Kim Young Ja talks about her brother, Kim Young Nam, who was abducted by North Korea in 1978, in Jeonju, South Korea, on Aug. 23, 2022. (Kyodo)

The 64-year-old Kim Young Ja said, "I could not have felt more appreciative about getting a chance to meet him after 30 years."

Her mother, Choi Gye Wol, who also attended the reunion, was able to meet her son before she died in 2018. "She must have longed to see him again while she was alive...I still feel fortunate that she could see him at least once," Kim Young Ja said.

Kim Young Nam was the husband of Megumi Yokota, one of the Japanese abductees, kidnapped at the age of 13 in 1977.

At the meeting, Kim Young Nam insisted that Yokota had died, as Pyongyang explained to Tokyo in 2002, and that he was married to another woman. Remains that Pyongyang claimed to be Yokota's were returned to Japan but were proven through DNA analysis in 2004 not to be hers.

Since the 2006 reunion, Kim Young Ja has not heard from her brother.
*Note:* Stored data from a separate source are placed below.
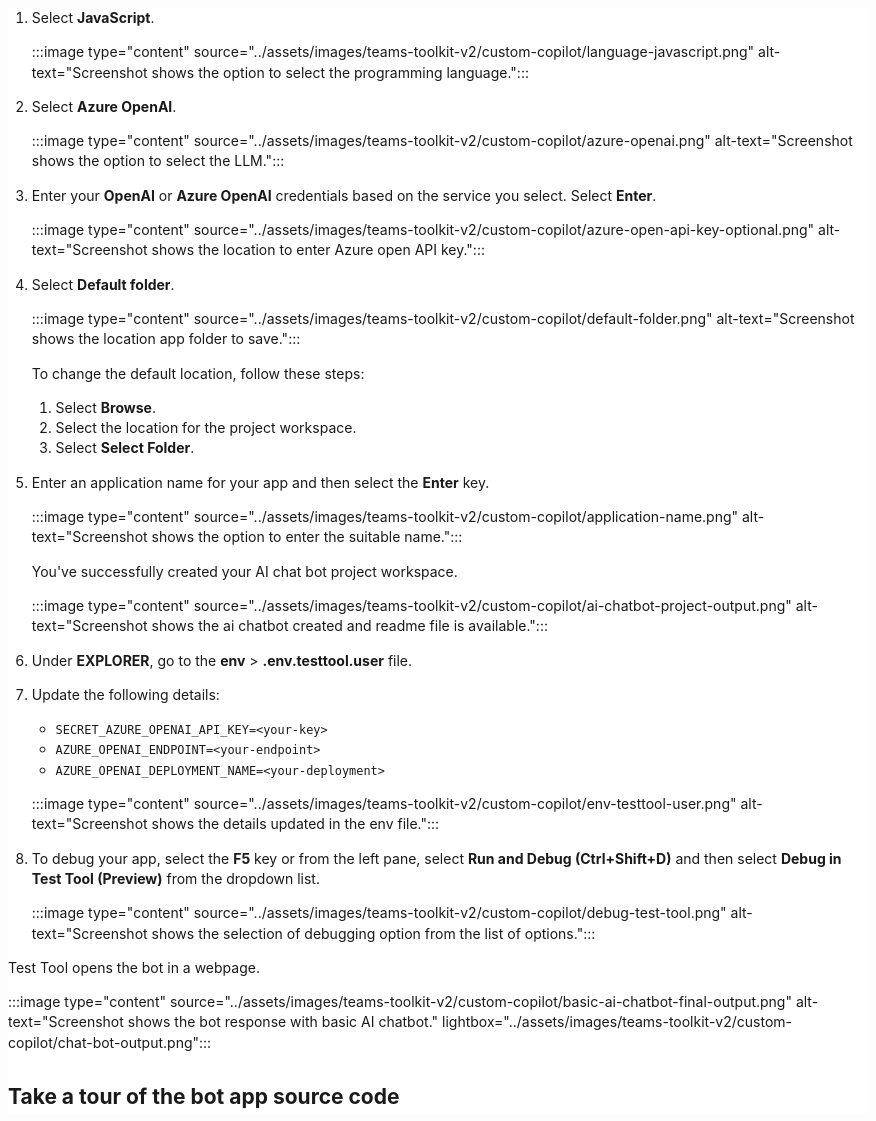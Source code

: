 1. Select **JavaScript**.

   :::image type="content" source="../assets/images/teams-toolkit-v2/custom-copilot/language-javascript.png" alt-text="Screenshot shows the option to select the programming language.":::

1. Select **Azure OpenAI**.

   :::image type="content" source="../assets/images/teams-toolkit-v2/custom-copilot/azure-openai.png" alt-text="Screenshot shows the option to select the LLM.":::

1. Enter your **OpenAI** or **Azure OpenAI** credentials based on the service you select. Select **Enter**.

   :::image type="content" source="../assets/images/teams-toolkit-v2/custom-copilot/azure-open-api-key-optional.png" alt-text="Screenshot shows the location to enter Azure open API key.":::

1. Select **Default folder**.

   :::image type="content" source="../assets/images/teams-toolkit-v2/custom-copilot/default-folder.png" alt-text="Screenshot shows the location app folder to save.":::

    To change the default location, follow these steps:

      1. Select **Browse**.
      1. Select the location for the project workspace.
      1. Select **Select Folder**.

1. Enter an application name for your app and then select the **Enter** key.

     :::image type="content" source="../assets/images/teams-toolkit-v2/custom-copilot/application-name.png" alt-text="Screenshot shows the option to enter the suitable name.":::

    You've successfully created your AI chat bot project workspace.

    :::image type="content" source="../assets/images/teams-toolkit-v2/custom-copilot/ai-chatbot-project-output.png" alt-text="Screenshot shows the ai chatbot created and readme file is available.":::

1. Under **EXPLORER**, go to the **env** > **.env.testtool.user** file.

1. Update the following details:

    * `SECRET_AZURE_OPENAI_API_KEY=<your-key>`
    * `AZURE_OPENAI_ENDPOINT=<your-endpoint>`
    * `AZURE_OPENAI_DEPLOYMENT_NAME=<your-deployment>`

   :::image type="content" source="../assets/images/teams-toolkit-v2/custom-copilot/env-testtool-user.png" alt-text="Screenshot shows the details updated in the env file.":::

1. To debug your app, select the **F5** key or from the left pane, select **Run and Debug (Ctrl+Shift+D)** and then select **Debug in Test Tool (Preview)** from the dropdown list.

   :::image type="content" source="../assets/images/teams-toolkit-v2/custom-copilot/debug-test-tool.png" alt-text="Screenshot shows the selection of debugging option from the list of options.":::

Test Tool opens the bot in a webpage.

   :::image type="content" source="../assets/images/teams-toolkit-v2/custom-copilot/basic-ai-chatbot-final-output.png" alt-text="Screenshot shows the bot response with basic AI chatbot." lightbox="../assets/images/teams-toolkit-v2/custom-copilot/chat-bot-output.png":::

## Take a tour of the bot app source code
She has little hope of ever seeing him again, much less of him returning to South Korea one day.

"All the possibilities seem to have been blocked," she said, lamenting over having lost contact with him like many other family members of kidnap victims unable to track down the whereabouts of their loved ones.

While Kim Young Ja continues to wait in hope that she may one day see her brother again, Yokota's father, Shigeru Yokota, died in 2020 aged 87, repeating a tragic story familiar to many abductee families. Many live in fear that they may die before they get the chance to see their loved ones once more.
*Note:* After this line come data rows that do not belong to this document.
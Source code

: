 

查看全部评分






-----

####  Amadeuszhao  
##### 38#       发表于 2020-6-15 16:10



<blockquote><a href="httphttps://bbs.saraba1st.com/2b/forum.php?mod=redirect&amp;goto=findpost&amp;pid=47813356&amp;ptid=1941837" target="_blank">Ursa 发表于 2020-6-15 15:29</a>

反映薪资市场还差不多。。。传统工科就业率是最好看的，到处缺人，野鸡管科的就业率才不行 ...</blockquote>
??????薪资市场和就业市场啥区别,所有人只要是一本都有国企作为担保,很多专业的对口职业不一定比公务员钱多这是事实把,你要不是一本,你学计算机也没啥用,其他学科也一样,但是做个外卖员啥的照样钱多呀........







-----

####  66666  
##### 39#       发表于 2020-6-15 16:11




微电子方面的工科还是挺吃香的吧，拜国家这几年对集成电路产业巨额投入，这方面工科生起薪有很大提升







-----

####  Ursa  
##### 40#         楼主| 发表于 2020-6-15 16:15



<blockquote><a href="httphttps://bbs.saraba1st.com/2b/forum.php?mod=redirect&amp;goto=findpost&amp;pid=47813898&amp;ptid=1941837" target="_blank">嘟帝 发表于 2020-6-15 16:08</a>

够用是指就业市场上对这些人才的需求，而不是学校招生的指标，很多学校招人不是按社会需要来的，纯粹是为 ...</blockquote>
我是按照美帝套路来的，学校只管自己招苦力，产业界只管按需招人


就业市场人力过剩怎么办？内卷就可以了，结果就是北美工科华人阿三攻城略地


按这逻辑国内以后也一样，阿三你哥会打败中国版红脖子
For the family members, the hope of a thaw in inter-Korean relations has continued to diminish since North Korea fired several rounds of ballistic and cruise missiles this year, heightening tensions within the Korean Peninsula and the international community.

President Yoon said in August he would provide economic aid to the North if it took practical steps toward disarmament. Pyongyang immediately rejected the offer, putting relations under further strain.

Kim Young Ja feels that while the situation between the two countries has always been difficult it has grown more complicated recently, expressing her disappointment about what she sees on the news about the state of inter-Korean ties.

Meanwhile, she feels anger toward both governments over the lack of resolve on either side in coming to a resolution on the matter. "Our government holds a big amount of responsibility in solving this issue for us," Kim Tae Ok said.

Although she and other family members of the abductees are eager to find a solution, the government is unwilling to "do anything because no one (from the government) has experienced the pain and sorrow of losing a family to North Korea," she said, adding that South Korea must take action before it is too late.

In September, Unification Minister Kwon Young Se proposed a reunion for families separated by the Korean War, which would include those of abductees, adding that many of them are very elderly and therefore have little time remaining to meet their loved ones.

The last reunion was held in 2018 in Panmunjom on the sidelines of summit talks by Moon and Kim Jong Un.

"Will I get to see my little brother again before the end of my life? I still really miss him a lot," Kim Young Ja said.

While her question goes unanswered, time is running out.